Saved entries

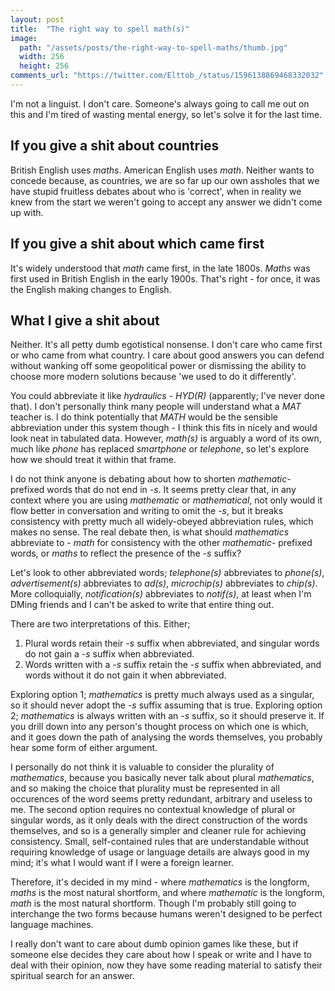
 ```yaml
---
layout: post
title:  "The right way to spell math(s)"
image:
  path: "/assets/posts/the-right-way-to-spell-maths/thumb.jpg"
  width: 256
  height: 256
comments_url: "https://twitter.com/Elttob_/status/1596138869468332032"
---
```


I'm not a linguist. I don't care. Someone's always going to call me out on this
and I'm tired of wasting mental energy, so let's solve it for the last time.

## If you give a shit about countries

British English uses *maths*. American English uses *math*. Neither wants to
concede because, as countries, we are so far up our own assholes that we have
stupid fruitless debates about who is 'correct', when in reality we knew from
the start we weren't going to accept any answer we didn't come up with.

## If you give a shit about which came first

It's widely understood that *math* came first, in the late 1800s. *Maths* was
first used in British English in the early 1900s. That's right - for once, it
was the English making changes to English.

## What I give a shit about

Neither. It's all petty dumb egotistical nonsense. I don't care who came first
or who came from what country. I care about good answers you can defend without
wanking off some geopolitical power or dismissing the ability to choose more
modern solutions because 'we used to do it differently'.

You could abbreviate it like *hydraulics* - *HYD(R)* (apparently; I've never
done that). I don't personally think many people will understand what a *MAT*
teacher is. I do think potentially that *MATH* would be the sensible
abbreviation under this system though - I think this fits in nicely and would
look neat in tabulated data. However, *math(s)* is arguably a word of its own,
much like *phone* has replaced *smartphone* or *telephone*, so let's explore
how we should treat it within that frame.

I do not think anyone is debating about how to shorten *mathematic-* prefixed
words that do not end in *-s*. It seems pretty clear that, in any context where
you are using *mathematic* or *mathematical*, not only would it flow better in
conversation and writing to omit the *-s*, but it breaks consistency with pretty
much all widely-obeyed abbreviation rules, which makes no sense. The real debate
then, is what should *mathematics* abbreviate to - *math* for consistency with
the other *mathematic-* prefixed words, or *maths* to reflect the presence of
the *-s* suffix?

Let's look to other abbreviated words; *telephone(s)* abbreviates to *phone(s)*,
*advertisement(s)* abbreviates to *ad(s)*, *microchip(s)* abbreviates to
*chip(s)*. More colloquially, *notification(s)* abbreviates to *notif(s)*, at
least when I'm DMing friends and I can't be asked to write that
entire thing out.

There are two interpretations of this. Either;

1. Plural words retain their *-s* suffix when abbreviated, and singular words do
not gain a *-s* suffix when abbreviated.
2. Words written with a *-s* suffix retain the *-s* suffix when abbreviated, and
words without it do not gain it when abbreviated.

Exploring option 1; *mathematics* is pretty much always used as a singular, so
it should never adopt the *-s* suffix assuming that is true. Exploring option 2;
*mathematics* is always written with an *-s* suffix, so it should preserve it.
If you drill down into any person's thought process on which one is which, and
it goes down the path of analysing the words themselves, you probably hear some
form of either argument.

I personally do not think it is valuable to consider the plurality of
*mathematics*, because you basically never talk about plural *mathematics*, and
so making the choice that plurality must be represented in all occurences of the
word seems pretty redundant, arbitrary and useless to me. The second option
requires no contextual knowledge of plural or singular words, as it only deals
with the direct construction of the words themselves, and so is a generally
simpler and cleaner rule for achieving consistency. Small, self-contained rules
that are understandable without requiring knowledge of usage or language details
are always good in my mind; it's what I would want if I were a foreign learner.

Therefore, it's decided in my mind - where *mathematics* is the longform, *maths*
is the most natural shortform, and where *mathematic* is the longform, *math*
is the most natural shortform. Though I'm probably still going to interchange
the two forms because humans weren't designed to be perfect language machines.

I really don't want to care about dumb opinion games like these, but if someone
else decides they care about how I speak or write and I have to deal with their
opinion, now they have some reading material to satisfy their spiritual search
for an answer.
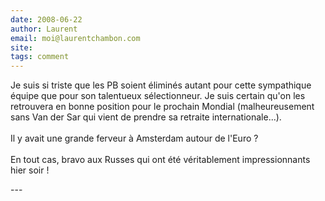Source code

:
 ```yaml
---
date: 2008-06-22
author: Laurent
email: moi@laurentchambon.com
site: 
tags: comment
---
```


<p>Je suis si triste que les PB soient éliminés autant pour cette sympathique équipe que pour son talentueux sélectionneur. Je suis certain qu'on les retrouvera en bonne position pour le prochain Mondial (malheureusement sans Van der Sar qui vient de prendre sa retraite internationale...).<br />
<br />
Il y avait une grande ferveur à Amsterdam autour de l'Euro ?<br />
<br />
En tout cas, bravo aux Russes qui ont été véritablement impressionnants hier soir !</p>
---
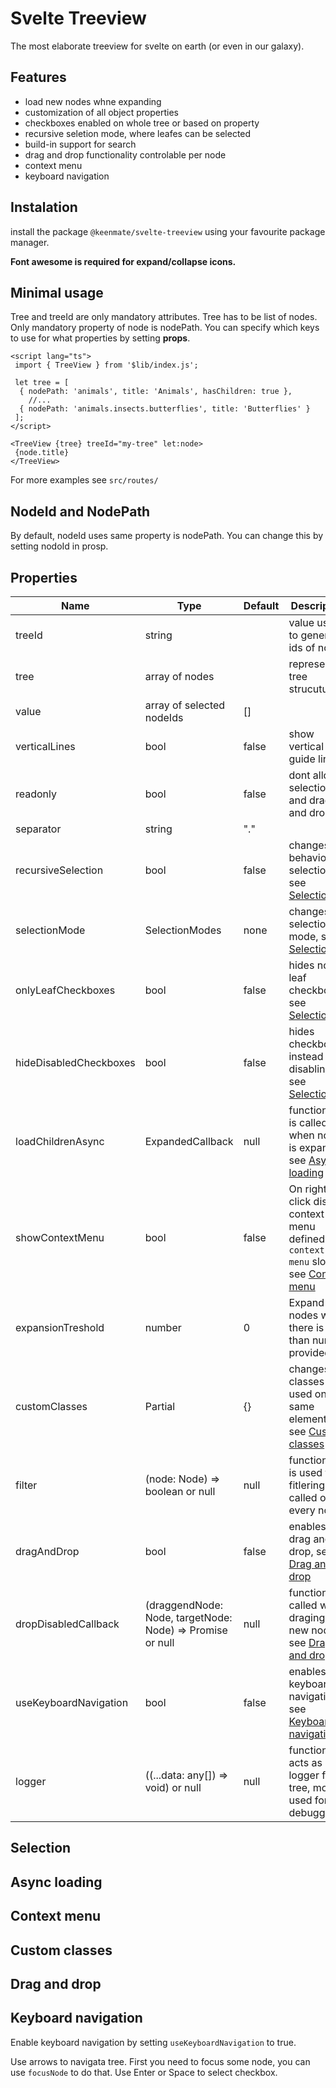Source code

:# Svelte Treeview

The most elaborate treeview for svelte on earth (or even in our galaxy).

## Features

- load new nodes whne expanding
- customization of all object properties
- checkboxes enabled on whole tree or based on property
- recursive seletion mode, where leafes can be selected
- build-in support for search
- drag and drop functionality controlable per node
- context menu
- keyboard navigation

## Instalation

install the package `@keenmate/svelte-treeview` using your favourite package manager.

**Font awesome is required for expand/collapse icons.**

## Minimal usage

Tree and treeId are only mandatory attributes.
Tree has to be list of nodes. Only mandatory property of node is nodePath.
You can specify which keys to use for what properties by setting **props**.

```svelte
<script lang="ts">
 import { TreeView } from '$lib/index.js';

 let tree = [
  { nodePath: 'animals', title: 'Animals', hasChildren: true },
    //...
  { nodePath: 'animals.insects.butterflies', title: 'Butterflies' }
 ];
</script>

<TreeView {tree} treeId="my-tree" let:node>
 {node.title}
</TreeView>

```

For more examples see `src/routes/`

## NodeId and NodePath

By default, nodeId uses same property is nodePath.
You can change this by setting nodoId in prosp.

## Properties

| Name                   | Type                                                               | Default | Description                                                                                           |
| ---------------------- | ------------------------------------------------------------------ | ------- | ----------------------------------------------------------------------------------------------------- |
| treeId                 | string                                                             |         | value used to generate ids of nodes                                                                   |
| tree                   | array of nodes                                                     |         | represents tree strucuture                                                                            |
| value                  | array of selected nodeIds                                          | []      |                                                                                                       |
| verticalLines          | bool                                                               | false   | show vertical guide lines                                                                             |
| readonly               | bool                                                               | false   | dont allow selection and drag and drop                                                                |
| separator              | string                                                             | "."     |                                                                                                       |
| recursiveSelection     | bool                                                               | false   | changes behavior of selection, see   [Selection](#selection)                                          |
| selectionMode          | SelectionModes                                                     | none    | changes selection mode, see   [Selection](#selection)                                                 |
| onlyLeafCheckboxes     | bool                                                               | false   | hides non leaf checkboxed, see   [Selection](#selection)                                              |
| hideDisabledCheckboxes | bool                                                               | false   | hides checkboxes instead of disabling, see   [Selection](#selection)                                  |
| loadChildrenAsync      | ExpandedCallback                                                   | null    | function that is called when node is expanded, see   [Async loading](#async-loading)                  |
| showContextMenu        | bool                                                               | false   | On right click dispaly context menu defined in `context-menu` slot, see [Context menu](#context-menu) |
| expansionTreshold      | number                                                             | 0       | Expand all nodes when there is less than number provided                                              |
| customClasses          | Partial<CustomizableClasses>                                       | {}      | changes classes used on same elements, see [Custom classes](#custom-classes)                          |
| filter                 | (node: Node) => boolean or null                                    | null    | function that is used for fitlering. It is called on every node                                       |
| dragAndDrop            | bool                                                               | false   | enables drag and drop, see [Drag and drop](#drag-and-drop)                                            |
| dropDisabledCallback   | (draggendNode: Node, targetNode: Node) => Promise<boolean> or null | null    | function called when draging over new node, see [Drag and drop](#drag-and-drop)                       |
| useKeyboardNavigation  | bool                                                               | false   | enables keyboard navigation , see [Keyboard navigation](#keyboard-navigation)                         |
| logger                 | ((...data: any[]) => void) or null                                 | null    | function that acts as logger for tree, mostly used for debugging                                      |

## Selection

## Async loading

## Context menu

## Custom classes

## Drag and drop

## Keyboard navigation

Enable keyboard navigation by setting `useKeyboardNavigation` to true.

Use arrows to navigata tree. First you need to focus some node,
you can use `focusNode` to do that. Use Enter or Space to select checkbox.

▸ Goal of the exercise
Return, word for word, the lines of the data above from the line with "and I'm tired" through the line with "to *ad(s)*, *microchip(s)* abbreviates to", inclusive.

▸ Written answer
and I'm tired of wasting mental energy, so let's solve it for the last time.

## If you give a shit about countries

British English uses *maths*. American English uses *math*. Neither wants to
concede because, as countries, we are so far up our own assholes that we have
stupid fruitless debates about who is 'correct', when in reality we knew from
the start we weren't going to accept any answer we didn't come up with.

## If you give a shit about which came first

It's widely understood that *math* came first, in the late 1800s. *Maths* was
first used in British English in the early 1900s. That's right - for once, it
was the English making changes to English.

## What I give a shit about

Neither. It's all petty dumb egotistical nonsense. I don't care who came first
or who came from what country. I care about good answers you can defend without
wanking off some geopolitical power or dismissing the ability to choose more
modern solutions because 'we used to do it differently'.

You could abbreviate it like *hydraulics* - *HYD(R)* (apparently; I've never
done that). I don't personally think many people will understand what a *MAT*
teacher is. I do think potentially that *MATH* would be the sensible
abbreviation under this system though - I think this fits in nicely and would
look neat in tabulated data. However, *math(s)* is arguably a word of its own,
much like *phone* has replaced *smartphone* or *telephone*, so let's explore
how we should treat it within that frame.

I do not think anyone is debating about how to shorten *mathematic-* prefixed
words that do not end in *-s*. It seems pretty clear that, in any context where
you are using *mathematic* or *mathematical*, not only would it flow better in
conversation and writing to omit the *-s*, but it breaks consistency with pretty
much all widely-obeyed abbreviation rules, which makes no sense. The real debate
then, is what should *mathematics* abbreviate to - *math* for consistency with
the other *mathematic-* prefixed words, or *maths* to reflect the presence of
the *-s* suffix?

Let's look to other abbreviated words; *telephone(s)* abbreviates to *phone(s)*,
*advertisement(s)* abbreviates to *ad(s)*, *microchip(s)* abbreviates to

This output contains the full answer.